These forward-looking statements involve significant risks and
uncertainties that could cause actual results to differ materially from those
anticipated, including, but not limited to, the possibility that stockholders of
Town and Country may not approve the merger agreement; the risk that a condition
to closing of the proposed transaction may not be satisfied, that either party
may terminate the merger agreement or that the closing of the proposed
transaction might be delayed or not occur at all; potential adverse reactions or
changes to business or employee relationships, including those resulting from
the announcement or completion of the transaction; the diversion of management
time on transaction-related issues; the ultimate timing, outcome and results of
integrating the operations of Town and Country into those of HBT; the effects of
the merger in HBT’s future financial condition, results of operations, strategy
and plans; and regulatory approvals of the transaction.

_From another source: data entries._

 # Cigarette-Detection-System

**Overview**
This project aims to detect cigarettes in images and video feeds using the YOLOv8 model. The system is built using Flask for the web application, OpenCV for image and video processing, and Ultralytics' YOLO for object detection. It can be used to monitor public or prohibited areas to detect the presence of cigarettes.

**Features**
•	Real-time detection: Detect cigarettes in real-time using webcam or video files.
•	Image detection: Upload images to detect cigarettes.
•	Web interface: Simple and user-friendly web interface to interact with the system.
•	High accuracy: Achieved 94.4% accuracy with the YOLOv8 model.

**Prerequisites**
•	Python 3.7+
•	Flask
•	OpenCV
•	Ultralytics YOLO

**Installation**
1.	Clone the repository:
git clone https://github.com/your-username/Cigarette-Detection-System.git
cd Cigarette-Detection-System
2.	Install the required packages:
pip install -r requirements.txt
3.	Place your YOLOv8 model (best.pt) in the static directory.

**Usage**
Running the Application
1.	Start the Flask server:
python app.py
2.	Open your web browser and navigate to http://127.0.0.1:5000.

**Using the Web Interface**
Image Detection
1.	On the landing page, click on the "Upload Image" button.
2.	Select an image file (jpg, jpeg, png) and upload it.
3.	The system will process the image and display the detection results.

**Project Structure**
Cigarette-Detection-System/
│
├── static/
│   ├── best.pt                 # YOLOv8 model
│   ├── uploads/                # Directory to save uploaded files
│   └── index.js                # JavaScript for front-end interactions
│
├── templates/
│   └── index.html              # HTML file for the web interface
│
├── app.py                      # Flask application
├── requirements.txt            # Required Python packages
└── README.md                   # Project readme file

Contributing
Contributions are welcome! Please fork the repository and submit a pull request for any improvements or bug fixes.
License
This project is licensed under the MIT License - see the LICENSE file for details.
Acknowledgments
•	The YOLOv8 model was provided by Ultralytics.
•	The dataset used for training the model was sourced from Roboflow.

Additional factors that could cause results to differ materially from those
described above can be found in HBT’s Annual Report on Form 10-K for the year
ended December 31, 2021 and in its subsequently filed Quarterly Reports on Form
10-Q, and in other documents HBT files with the Securities and Exchange
Commission (“SEC”), each of which is on file with the SEC and available from
HBT’s website at https://ir.hbtfinancial.com.

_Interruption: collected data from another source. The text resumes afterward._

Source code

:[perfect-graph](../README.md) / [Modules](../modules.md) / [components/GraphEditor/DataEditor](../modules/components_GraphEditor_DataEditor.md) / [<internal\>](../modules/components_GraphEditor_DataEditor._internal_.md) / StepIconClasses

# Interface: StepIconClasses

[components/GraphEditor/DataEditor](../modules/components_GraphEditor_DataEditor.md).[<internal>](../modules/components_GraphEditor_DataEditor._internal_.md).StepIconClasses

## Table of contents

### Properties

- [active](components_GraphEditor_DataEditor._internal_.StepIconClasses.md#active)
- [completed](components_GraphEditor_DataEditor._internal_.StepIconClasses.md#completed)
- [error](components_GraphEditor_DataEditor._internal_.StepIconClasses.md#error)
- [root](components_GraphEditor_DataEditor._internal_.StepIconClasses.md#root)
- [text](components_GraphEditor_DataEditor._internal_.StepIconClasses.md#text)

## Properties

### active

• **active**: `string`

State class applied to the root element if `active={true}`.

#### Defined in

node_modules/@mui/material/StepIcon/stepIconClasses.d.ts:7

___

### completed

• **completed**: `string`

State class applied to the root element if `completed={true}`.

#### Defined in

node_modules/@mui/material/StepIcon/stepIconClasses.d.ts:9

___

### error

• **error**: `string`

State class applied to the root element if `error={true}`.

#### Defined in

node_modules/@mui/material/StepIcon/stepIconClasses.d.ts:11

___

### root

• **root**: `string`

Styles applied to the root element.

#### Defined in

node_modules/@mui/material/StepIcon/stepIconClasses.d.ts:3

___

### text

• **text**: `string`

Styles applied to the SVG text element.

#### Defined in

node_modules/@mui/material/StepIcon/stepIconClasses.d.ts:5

All forward-looking statements speak only as of the date they are made and are
based on information available at that time. Neither HBT nor Town and Country
assumes any obligation to update forward-looking statements to reflect
circumstances or events that occur after the date the forward-looking statements
were made or to reflect the occurrence of unanticipated events except as
required by federal securities laws. As forward-looking statements involve
significant risks and uncertainties, caution should be exercised against placing
undue reliance on such statements.
Important Information and Where to Find It
In connection with the proposed transaction, HBT and Town and Country intend to
file materials with the SEC, including a Registration Statement on Form S-4 of
HBT that will include a proxy statement of Town and Country and a prospectus of
HBT. After the Registration Statement is declared effective by the SEC, HBT and
Town and Country intend to mail a definitive proxy statement/prospectus to the
stockholders of Town and Country. This news release is not a substitute for the
proxy statement/prospectus or the Registration Statement or for any other
document that HBT or Town and Country may file with the SEC and send to Town and
Country’s stockholders in connection with the proposed transaction.

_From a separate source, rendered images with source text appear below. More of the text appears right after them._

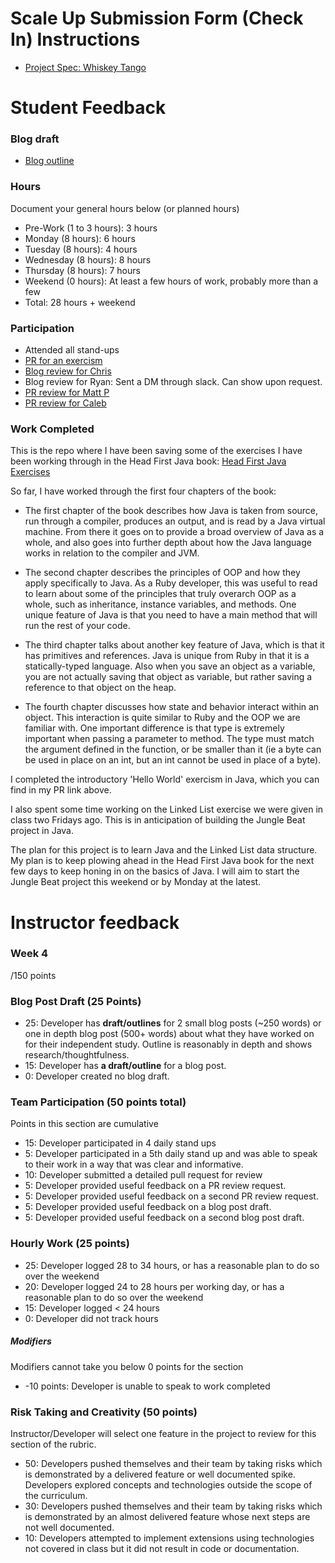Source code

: # Scale Up Submission Form (Check In) Instructions

- [Project Spec: Whiskey Tango](https://github.com/turingschool/lesson_plans/blob/master/ruby_04-apis_and_scalability/independent_study_project.markdown)

# Student Feedback

### Blog draft

- [Blog outline](https://docs.google.com/document/d/1jkNHOt1GHbrqkZbdKbGYQI4IJD9LA2pPcoghj5fFeAE/edit#heading=h.g7noger15b2f)

### Hours

Document your general hours below (or planned hours)

- Pre-Work (1 to 3 hours): 3 hours
- Monday (8 hours): 6 hours
- Tuesday (8 hours): 4 hours
- Wednesday (8 hours): 8 hours
- Thursday (8 hours): 7 hours
- Weekend (0 hours): At least a few hours of work, probably more than a few
- Total: 28 hours + weekend

### Participation

- Attended all stand-ups
- [PR for an exercism](https://github.com/dtinianow/exercisms/pull/1)
- [Blog review for Chris](https://medium.com/@chrisconcannon/getting-started-with-the-android-sdk-11d18fcd7ae4#.elfakhb4x)
- Blog review for Ryan: Sent a DM through slack.  Can show upon request.
- [PR review for Matt P](https://github.com/matthewrpacker/EarlyBird/pull/1)
- [PR review for Caleb](https://github.com/Caleb9193/brotha-nature/pull/1)

### Work Completed

This is the repo where I have been saving some of the exercises I have been working through in the Head First Java book:
[Head First Java Exercises](https://github.com/dtinianow/head_first_java)

So far, I have worked through the first four chapters of the book:

- The first chapter of the book describes how Java is taken from source, run through a compiler, produces an output, and is read by a Java virtual machine.  From there it goes on to provide a broad overview of Java as a whole, and also goes into further depth about how the Java language works in relation to the compiler and JVM.

- The second chapter describes the principles of OOP and how they apply specifically to Java.  As a Ruby developer, this was useful to read to learn about some of the principles that truly overarch OOP as a whole, such as inheritance, instance variables, and methods.  One unique feature of Java is that you need to have a main method that will run the rest of your code.

- The third chapter talks about another key feature of Java, which is that it has primitives and references.  Java is unique from Ruby in that it is a statically-typed language.  Also when you save an object as a variable, you are not actually saving that object as variable, but rather saving a reference to that object on the heap.

- The fourth chapter discusses how state and behavior interact within an object.  This interaction is quite similar to Ruby and the OOP we are familiar with.  One important difference is that type is extremely important when passing a parameter to method.  The type must match the argument defined in the function, or be smaller than it (ie a byte can be used in place on an int, but an int cannot be used in place of a byte).

I completed the introductory 'Hello World' exercism in Java, which you can find in my PR link above.

I also spent some time working on the Linked List exercise we were given in class two Fridays ago.  This is in anticipation of building the Jungle Beat project in Java.

The plan for this project is to learn Java and the Linked List data structure.  My plan is to keep plowing ahead in the Head First Java book for the next few days to keep honing in on the basics of Java.  I will aim to start the Jungle Beat project this weekend or by Monday at the latest. 


# Instructor feedback

### Week 4

/150 points

### Blog Post Draft (25 Points)  

* 25: Developer has **draft/outlines** for 2 small blog posts (~250 words) or one in depth blog post (500+ words) about what they have worked on for their independent study. Outline is reasonably in depth and shows research/thoughtfulness.
* 15: Developer has **a draft/outline** for a blog post.
* 0: Developer created no blog draft.

### Team Participation (50 points total)

Points in this section are cumulative

* 15: Developer participated in 4 daily stand ups
* 5: Developer participated in a 5th daily stand up and was able to speak to their work in a way that was clear and informative.
* 10: Developer submitted a detailed pull request for review
* 5: Developer provided useful feedback on a PR review request.
* 5: Developer provided useful feedback on a second PR review request.
* 5: Developer provided useful feedback on a blog post draft.
* 5: Developer provided useful feedback on a second blog post draft.

### Hourly Work (25 points)

* 25: Developer logged 28 to 34 hours, or has a reasonable plan to do so over the weekend
* 20: Developer logged 24 to 28 hours per working day, or has a reasonable plan to do so over the weekend
* 15: Developer logged < 24 hours
* 0: Developer did not track hours

##### Modifiers

Modifiers cannot take you below 0 points for the section

* -10 points: Developer is unable to speak to work completed


### Risk Taking and Creativity (50 points)

Instructor/Developer will select one feature in the project to review for this section of the rubric.

* 50: Developers pushed themselves and their team by taking risks which is demonstrated by a delivered feature or well documented spike. Developers explored concepts and technologies outside the scope of the curriculum.
* 30: Developers pushed themselves and their team by taking risks which is demonstrated by an almost delivered feature whose next steps are not well documented.
* 10: Developers attempted to implement extensions using technologies not covered in class but it did not result in code or documentation.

TOWN AND COUNTRY’S STOCKHOLDERS ARE URGED TO CAREFULLY AND
THOROUGHLY READ THE PROXY STATEMENT/PROSPECTUS AND THE REGISTRATION STATEMENT,
AS MAY BE AMENDED OR SUPPLEMENTED FROM TIME TO TIME, AND OTHER RELEVANT
DOCUMENTS FILED BY HBT OR TOWN AND COUNTRY WITH THE SEC, WHEN THEY BECOME
AVAILABLE BECAUSE THEY WILL CONTAIN IMPORTANT INFORMATION ABOUT HBT, TOWN AND
COUNTRY, THE PROPOSED TRANSACTION, THE RISKS RELATED THERETO AND RELATED
MATTERS.
Investors will be able to obtain free copies of the Registration Statement and
proxy statement/prospectus, as each may be amended from time to time, and other
relevant documents filed by HBT and Town and Country with the SEC (when they
become available) through the website maintained by the SEC at www.sec.gov.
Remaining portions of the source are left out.